I. Complaint Allegations

This action involves real property located at 2548-2550 Sutter Street, San Francisco, California 94115 (the "Property"). (FAC ¶ 3.) In November 2006, Plaintiff took out a mortgage loan from Sierra Pacific Mortgage, Inc., secured by a Deed of Trust against the Property listing Plaintiff as the borrower.1 (Id. ¶ 9; Dkt. No. 19 at 2.) The Deed of Trust secured a debt in the amount of $1,330,000. (Dkt.
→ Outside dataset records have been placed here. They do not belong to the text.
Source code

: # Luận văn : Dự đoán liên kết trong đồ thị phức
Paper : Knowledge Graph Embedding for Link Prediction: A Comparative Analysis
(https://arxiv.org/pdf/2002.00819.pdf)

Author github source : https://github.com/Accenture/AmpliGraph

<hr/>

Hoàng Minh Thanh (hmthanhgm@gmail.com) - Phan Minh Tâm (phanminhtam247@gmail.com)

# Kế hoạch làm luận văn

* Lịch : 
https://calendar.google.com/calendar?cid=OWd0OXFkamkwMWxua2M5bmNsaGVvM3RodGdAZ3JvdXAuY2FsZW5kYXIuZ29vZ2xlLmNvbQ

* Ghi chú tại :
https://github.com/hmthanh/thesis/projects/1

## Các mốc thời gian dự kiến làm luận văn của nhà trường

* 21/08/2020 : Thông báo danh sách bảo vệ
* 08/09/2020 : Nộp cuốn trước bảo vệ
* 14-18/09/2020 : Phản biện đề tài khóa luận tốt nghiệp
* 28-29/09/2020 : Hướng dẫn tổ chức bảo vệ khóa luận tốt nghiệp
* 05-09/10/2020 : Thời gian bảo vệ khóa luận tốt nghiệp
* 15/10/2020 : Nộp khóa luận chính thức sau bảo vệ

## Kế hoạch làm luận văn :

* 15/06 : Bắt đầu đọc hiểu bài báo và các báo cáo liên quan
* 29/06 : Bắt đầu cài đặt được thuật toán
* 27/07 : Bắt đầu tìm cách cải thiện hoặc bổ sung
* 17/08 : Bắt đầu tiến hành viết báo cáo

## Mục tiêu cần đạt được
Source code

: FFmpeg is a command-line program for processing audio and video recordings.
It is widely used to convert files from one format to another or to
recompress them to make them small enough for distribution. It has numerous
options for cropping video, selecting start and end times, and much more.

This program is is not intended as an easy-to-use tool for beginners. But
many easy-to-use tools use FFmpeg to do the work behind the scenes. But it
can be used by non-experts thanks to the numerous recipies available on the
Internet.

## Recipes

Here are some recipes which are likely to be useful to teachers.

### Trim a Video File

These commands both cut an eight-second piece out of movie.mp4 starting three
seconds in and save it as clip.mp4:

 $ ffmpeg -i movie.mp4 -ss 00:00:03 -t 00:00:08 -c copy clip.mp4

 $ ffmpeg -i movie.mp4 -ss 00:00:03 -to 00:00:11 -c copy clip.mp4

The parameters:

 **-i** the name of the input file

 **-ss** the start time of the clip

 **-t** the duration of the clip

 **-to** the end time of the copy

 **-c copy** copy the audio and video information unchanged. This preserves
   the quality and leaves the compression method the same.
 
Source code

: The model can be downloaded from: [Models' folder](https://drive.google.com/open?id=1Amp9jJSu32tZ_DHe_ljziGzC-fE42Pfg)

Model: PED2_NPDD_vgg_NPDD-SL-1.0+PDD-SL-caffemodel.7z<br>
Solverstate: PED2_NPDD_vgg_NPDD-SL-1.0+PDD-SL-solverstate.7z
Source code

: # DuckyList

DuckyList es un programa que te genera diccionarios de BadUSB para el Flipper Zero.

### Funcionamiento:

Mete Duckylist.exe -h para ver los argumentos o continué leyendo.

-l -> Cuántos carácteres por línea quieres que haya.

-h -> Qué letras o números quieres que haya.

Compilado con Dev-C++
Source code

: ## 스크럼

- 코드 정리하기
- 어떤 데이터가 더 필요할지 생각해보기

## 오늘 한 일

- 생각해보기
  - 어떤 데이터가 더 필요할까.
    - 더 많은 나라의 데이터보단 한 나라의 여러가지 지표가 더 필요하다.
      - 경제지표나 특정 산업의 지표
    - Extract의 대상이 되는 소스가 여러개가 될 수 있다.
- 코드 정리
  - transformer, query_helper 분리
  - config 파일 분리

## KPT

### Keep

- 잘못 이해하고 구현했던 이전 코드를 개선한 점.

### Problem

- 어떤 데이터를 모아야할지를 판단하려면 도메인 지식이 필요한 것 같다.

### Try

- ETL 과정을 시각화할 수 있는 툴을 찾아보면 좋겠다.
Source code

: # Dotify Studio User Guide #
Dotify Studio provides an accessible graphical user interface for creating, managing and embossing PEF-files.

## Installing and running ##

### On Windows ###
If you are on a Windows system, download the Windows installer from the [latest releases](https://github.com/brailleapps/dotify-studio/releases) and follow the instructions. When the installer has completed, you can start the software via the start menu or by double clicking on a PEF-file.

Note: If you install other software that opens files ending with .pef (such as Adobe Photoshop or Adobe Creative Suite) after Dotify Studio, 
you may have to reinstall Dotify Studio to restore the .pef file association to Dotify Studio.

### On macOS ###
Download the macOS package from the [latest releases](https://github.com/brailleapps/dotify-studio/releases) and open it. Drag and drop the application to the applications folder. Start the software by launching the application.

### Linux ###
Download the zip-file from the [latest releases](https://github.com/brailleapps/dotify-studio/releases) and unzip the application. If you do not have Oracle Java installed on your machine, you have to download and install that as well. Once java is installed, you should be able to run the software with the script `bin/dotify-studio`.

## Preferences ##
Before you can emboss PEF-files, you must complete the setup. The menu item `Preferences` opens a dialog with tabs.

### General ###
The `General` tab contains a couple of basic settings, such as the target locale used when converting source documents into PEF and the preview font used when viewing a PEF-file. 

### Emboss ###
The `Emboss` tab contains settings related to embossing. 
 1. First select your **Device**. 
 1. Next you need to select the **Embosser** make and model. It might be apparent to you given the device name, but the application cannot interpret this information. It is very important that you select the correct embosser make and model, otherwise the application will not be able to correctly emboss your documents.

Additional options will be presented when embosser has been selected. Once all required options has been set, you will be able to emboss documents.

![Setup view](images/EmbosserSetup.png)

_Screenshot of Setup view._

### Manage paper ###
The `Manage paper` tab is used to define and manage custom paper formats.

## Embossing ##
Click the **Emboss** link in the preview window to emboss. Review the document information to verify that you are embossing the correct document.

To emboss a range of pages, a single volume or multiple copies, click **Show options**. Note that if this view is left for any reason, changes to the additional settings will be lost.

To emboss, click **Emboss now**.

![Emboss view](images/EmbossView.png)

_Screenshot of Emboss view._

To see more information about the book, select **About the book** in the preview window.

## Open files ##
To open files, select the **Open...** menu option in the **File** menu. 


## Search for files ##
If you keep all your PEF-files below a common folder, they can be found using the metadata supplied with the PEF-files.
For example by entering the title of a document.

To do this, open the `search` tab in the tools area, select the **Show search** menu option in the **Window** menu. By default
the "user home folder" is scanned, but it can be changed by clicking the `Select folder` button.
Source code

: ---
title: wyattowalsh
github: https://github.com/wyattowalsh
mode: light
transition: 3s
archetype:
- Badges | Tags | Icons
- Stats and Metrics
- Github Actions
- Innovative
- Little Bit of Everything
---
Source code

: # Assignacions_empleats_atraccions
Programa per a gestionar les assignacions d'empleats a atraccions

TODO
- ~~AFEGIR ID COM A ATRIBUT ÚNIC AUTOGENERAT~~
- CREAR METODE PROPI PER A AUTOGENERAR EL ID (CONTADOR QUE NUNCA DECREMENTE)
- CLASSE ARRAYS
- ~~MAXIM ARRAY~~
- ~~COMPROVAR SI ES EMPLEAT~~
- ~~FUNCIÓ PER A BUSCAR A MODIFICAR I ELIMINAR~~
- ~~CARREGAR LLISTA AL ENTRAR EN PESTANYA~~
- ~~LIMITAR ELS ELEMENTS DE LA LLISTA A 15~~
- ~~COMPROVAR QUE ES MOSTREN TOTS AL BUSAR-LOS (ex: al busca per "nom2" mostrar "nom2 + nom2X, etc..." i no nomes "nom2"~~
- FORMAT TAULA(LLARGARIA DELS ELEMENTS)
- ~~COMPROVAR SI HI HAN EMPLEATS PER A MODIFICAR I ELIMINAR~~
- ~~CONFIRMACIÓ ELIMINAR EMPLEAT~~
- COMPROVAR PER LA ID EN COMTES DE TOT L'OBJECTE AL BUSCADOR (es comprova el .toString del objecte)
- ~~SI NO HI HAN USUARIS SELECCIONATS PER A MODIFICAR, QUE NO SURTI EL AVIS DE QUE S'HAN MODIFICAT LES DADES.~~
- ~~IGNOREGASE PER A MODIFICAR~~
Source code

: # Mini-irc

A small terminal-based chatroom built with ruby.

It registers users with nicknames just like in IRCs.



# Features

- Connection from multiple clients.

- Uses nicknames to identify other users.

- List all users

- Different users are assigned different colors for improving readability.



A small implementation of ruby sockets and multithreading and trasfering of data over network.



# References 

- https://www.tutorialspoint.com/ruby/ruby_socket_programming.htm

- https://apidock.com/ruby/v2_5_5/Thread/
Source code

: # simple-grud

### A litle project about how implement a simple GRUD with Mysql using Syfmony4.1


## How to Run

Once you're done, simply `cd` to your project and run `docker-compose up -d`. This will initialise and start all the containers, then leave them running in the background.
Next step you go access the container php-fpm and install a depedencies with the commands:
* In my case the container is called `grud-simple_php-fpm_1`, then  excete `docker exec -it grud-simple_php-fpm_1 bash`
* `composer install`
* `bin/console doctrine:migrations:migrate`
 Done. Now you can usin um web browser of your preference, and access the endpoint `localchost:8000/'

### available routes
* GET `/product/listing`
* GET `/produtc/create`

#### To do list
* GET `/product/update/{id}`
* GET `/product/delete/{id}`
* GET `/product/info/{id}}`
No. 19 at 3.) Along with the Deed of Trust, Plaintiff executed an Escrow Waiver Agreement, under which the lender agreed not to establish an escrow account and Plaintiff agreed to pay all real estate taxes and insurance premiums for the Property directly. (FAC ¶ 9.) Thereafter, Plaintiff made timely payments on the loan. (Id.)

In or around May 2012, Plaintiff and her then-servicer, Aurora Loan Services, LLC ("Aurora"), entered into a repayment plan. (Id. ¶¶ 9-10.) The plan provided that, beginning on June, 15, 2012, Plaintiff would make increased monthly payments for twelve months and, if Plaintiff's payments were timely, Aurora would not report Plaintiff as in default. (Id. ¶ 10.) Pursuant to the plan, Plaintiff made timely payments on June 15, 2012 and thereafter. (Id.)

In or around July 2012, Defendant acquired the servicing rights to Plaintiff's loan. (Id. ¶ 11.) Defendant opened an escrow account for the loan, collected escrow funds from Plaintiff's regular mortgage payments, and made payments on Plaintiff's behalf for property taxes and insurance premiums. (Id. ¶¶ 11-12.) Because Plaintiff's Escrow Waiver Agreement provided that she paid her own property taxes and insurance premiums, her monthly mortgage payments did not account for these additional escrow funds. (Id. ¶¶ 11-12.) Defendant thus considered Plaintiff's payments insufficient and reported her as in default. (Id. ¶ 13.)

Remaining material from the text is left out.